Activity
Set every entry below down once more, exactly as it stands, without images.
##### Data extracts
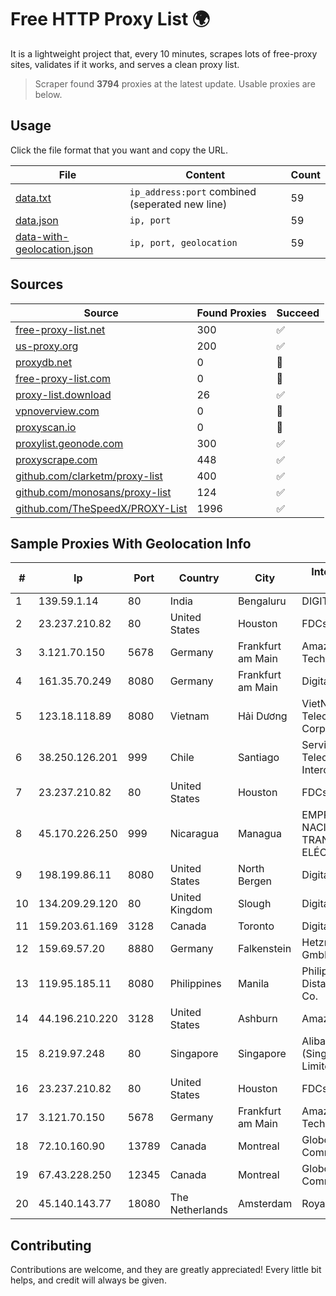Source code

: 
# Free HTTP Proxy List 🌍

It is a lightweight project that, every 10 minutes, scrapes lots of free-proxy sites, validates if it works, and serves a clean proxy list.


> Scraper found **3794** proxies at the latest update. Usable proxies are below.

## Usage

Click the file format that you want and copy the URL.


|File|Content|Count|
|----|-------|-----|
|[data.txt](https://raw.githubusercontent.com/themiralay/Proxy-List-World/master/data.txt)|`ip_address:port` combined (seperated new line)|59|
|[data.json](https://raw.githubusercontent.com/themiralay/Proxy-List-World/master/data.json)|`ip, port`|59|
|[data-with-geolocation.json](https://raw.githubusercontent.com/themiralay/Proxy-List-World/master/data-with-geolocation.json)|`ip, port, geolocation`|59|

## Sources

|Source|Found Proxies|Succeed|
|------|-------------|-------|
|[free-proxy-list.net](https://free-proxy-list.net)|300|✅|
|[us-proxy.org](https://www.us-proxy.org)|200|✅|
|[proxydb.net](http://proxydb.net)|0|🚫|
|[free-proxy-list.com](https://free-proxy-list.com/?page=&port=&type%5B%5D=http&type%5B%5D=https&up_time=0&search=Search)|0|🚫|
|[proxy-list.download](https://www.proxy-list.download/HTTP)|26|✅|
|[vpnoverview.com](https://vpnoverview.com/privacy/anonymous-browsing/free-proxy-servers)|0|🚫|
|[proxyscan.io](https://www.proxyscan.io)|0|🚫|
|[proxylist.geonode.com](https://proxylist.geonode.com/api/proxy-list?limit=300&page=1&sort_by=lastChecked&sort_type=desc&protocols=http,https)|300|✅|
|[proxyscrape.com](https://api.proxyscrape.com/v2/?request=displayproxies&protocol=http&timeout=10000&country=all&ssl=all&anonymity=all)|448|✅|
|[github.com/clarketm/proxy-list](https://raw.githubusercontent.com/clarketm/proxy-list/master/proxy-list-raw.txt)|400|✅|
|[github.com/monosans/proxy-list](https://raw.githubusercontent.com/monosans/proxy-list/main/proxies/http.txt)|124|✅|
|[github.com/TheSpeedX/PROXY-List](https://raw.githubusercontent.com/TheSpeedX/PROXY-List/master/http.txt)|1996|✅|


## Sample Proxies With Geolocation Info

|#|Ip|Port|Country|City|Internet Service Provider|
|-|--|----|-------|----|-------------------------|
|1|139.59.1.14|80|India|Bengaluru|DIGITALOCEAN|
|2|23.237.210.82|80|United States|Houston|FDCservers.net|
|3|3.121.70.150|5678|Germany|Frankfurt am Main|Amazon Technologies Inc.|
|4|161.35.70.249|8080|Germany|Frankfurt am Main|DigitalOcean, LLC|
|5|123.18.118.89|8080|Vietnam|Hải Dương|VietNam Post and Telecom Corporation|
|6|38.250.126.201|999|Chile|Santiago|Servicios De Telecomunicaciones Intercable Ltda.|
|7|23.237.210.82|80|United States|Houston|FDCservers.net|
|8|45.170.226.250|999|Nicaragua|Managua|EMPRESA NACIONAL DE TRANSMISIÓN ELÉCTRICA|
|9|198.199.86.11|8080|United States|North Bergen|DigitalOcean, LLC|
|10|134.209.29.120|80|United Kingdom|Slough|DigitalOcean, LLC|
|11|159.203.61.169|3128|Canada|Toronto|DigitalOcean, LLC|
|12|159.69.57.20|8880|Germany|Falkenstein|Hetzner Online GmbH|
|13|119.95.185.11|8080|Philippines|Manila|Philippine Long Distance Telephone Co.|
|14|44.196.210.220|3128|United States|Ashburn|Amazon.com|
|15|8.219.97.248|80|Singapore|Singapore|Alibaba Cloud (Singapore) Private Limited|
|16|23.237.210.82|80|United States|Houston|FDCservers.net|
|17|3.121.70.150|5678|Germany|Frankfurt am Main|Amazon Technologies Inc.|
|18|72.10.160.90|13789|Canada|Montreal|GloboTech Communications|
|19|67.43.228.250|12345|Canada|Montreal|GloboTech Communications|
|20|45.140.143.77|18080|The Netherlands|Amsterdam|RoyaleHosting BV|



## Contributing

Contributions are welcome, and they are greatly appreciated! Every
little bit helps, and credit will always be given.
##########
Answer section
Source code

: 
# Free HTTP Proxy List 🌍

It is a lightweight project that, every 10 minutes, scrapes lots of free-proxy sites, validates if it works, and serves a clean proxy list.


> Scraper found **3794** proxies at the latest update. Usable proxies are below.

## Usage

Click the file format that you want and copy the URL.


|File|Content|Count|
|----|-------|-----|
|[data.txt](https://raw.githubusercontent.com/themiralay/Proxy-List-World/master/data.txt)|`ip_address:port` combined (seperated new line)|59|
|[data.json](https://raw.githubusercontent.com/themiralay/Proxy-List-World/master/data.json)|`ip, port`|59|
|[data-with-geolocation.json](https://raw.githubusercontent.com/themiralay/Proxy-List-World/master/data-with-geolocation.json)|`ip, port, geolocation`|59|

## Sources

|Source|Found Proxies|Succeed|
|------|-------------|-------|
|[free-proxy-list.net](https://free-proxy-list.net)|300|✅|
|[us-proxy.org](https://www.us-proxy.org)|200|✅|
|[proxydb.net](http://proxydb.net)|0|🚫|
|[free-proxy-list.com](https://free-proxy-list.com/?page=&port=&type%5B%5D=http&type%5B%5D=https&up_time=0&search=Search)|0|🚫|
|[proxy-list.download](https://www.proxy-list.download/HTTP)|26|✅|
|[vpnoverview.com](https://vpnoverview.com/privacy/anonymous-browsing/free-proxy-servers)|0|🚫|
|[proxyscan.io](https://www.proxyscan.io)|0|🚫|
|[proxylist.geonode.com](https://proxylist.geonode.com/api/proxy-list?limit=300&page=1&sort_by=lastChecked&sort_type=desc&protocols=http,https)|300|✅|
|[proxyscrape.com](https://api.proxyscrape.com/v2/?request=displayproxies&protocol=http&timeout=10000&country=all&ssl=all&anonymity=all)|448|✅|
|[github.com/clarketm/proxy-list](https://raw.githubusercontent.com/clarketm/proxy-list/master/proxy-list-raw.txt)|400|✅|
|[github.com/monosans/proxy-list](https://raw.githubusercontent.com/monosans/proxy-list/main/proxies/http.txt)|124|✅|
|[github.com/TheSpeedX/PROXY-List](https://raw.githubusercontent.com/TheSpeedX/PROXY-List/master/http.txt)|1996|✅|


## Sample Proxies With Geolocation Info

|#|Ip|Port|Country|City|Internet Service Provider|
|-|--|----|-------|----|-------------------------|
|1|139.59.1.14|80|India|Bengaluru|DIGITALOCEAN|
|2|23.237.210.82|80|United States|Houston|FDCservers.net|
|3|3.121.70.150|5678|Germany|Frankfurt am Main|Amazon Technologies Inc.|
|4|161.35.70.249|8080|Germany|Frankfurt am Main|DigitalOcean, LLC|
|5|123.18.118.89|8080|Vietnam|Hải Dương|VietNam Post and Telecom Corporation|
|6|38.250.126.201|999|Chile|Santiago|Servicios De Telecomunicaciones Intercable Ltda.|
|7|23.237.210.82|80|United States|Houston|FDCservers.net|
|8|45.170.226.250|999|Nicaragua|Managua|EMPRESA NACIONAL DE TRANSMISIÓN ELÉCTRICA|
|9|198.199.86.11|8080|United States|North Bergen|DigitalOcean, LLC|
|10|134.209.29.120|80|United Kingdom|Slough|DigitalOcean, LLC|
|11|159.203.61.169|3128|Canada|Toronto|DigitalOcean, LLC|
|12|159.69.57.20|8880|Germany|Falkenstein|Hetzner Online GmbH|
|13|119.95.185.11|8080|Philippines|Manila|Philippine Long Distance Telephone Co.|
|14|44.196.210.220|3128|United States|Ashburn|Amazon.com|
|15|8.219.97.248|80|Singapore|Singapore|Alibaba Cloud (Singapore) Private Limited|
|16|23.237.210.82|80|United States|Houston|FDCservers.net|
|17|3.121.70.150|5678|Germany|Frankfurt am Main|Amazon Technologies Inc.|
|18|72.10.160.90|13789|Canada|Montreal|GloboTech Communications|
|19|67.43.228.250|12345|Canada|Montreal|GloboTech Communications|
|20|45.140.143.77|18080|The Netherlands|Amsterdam|RoyaleHosting BV|



## Contributing

Contributions are welcome, and they are greatly appreciated! Every
little bit helps, and credit will always be given.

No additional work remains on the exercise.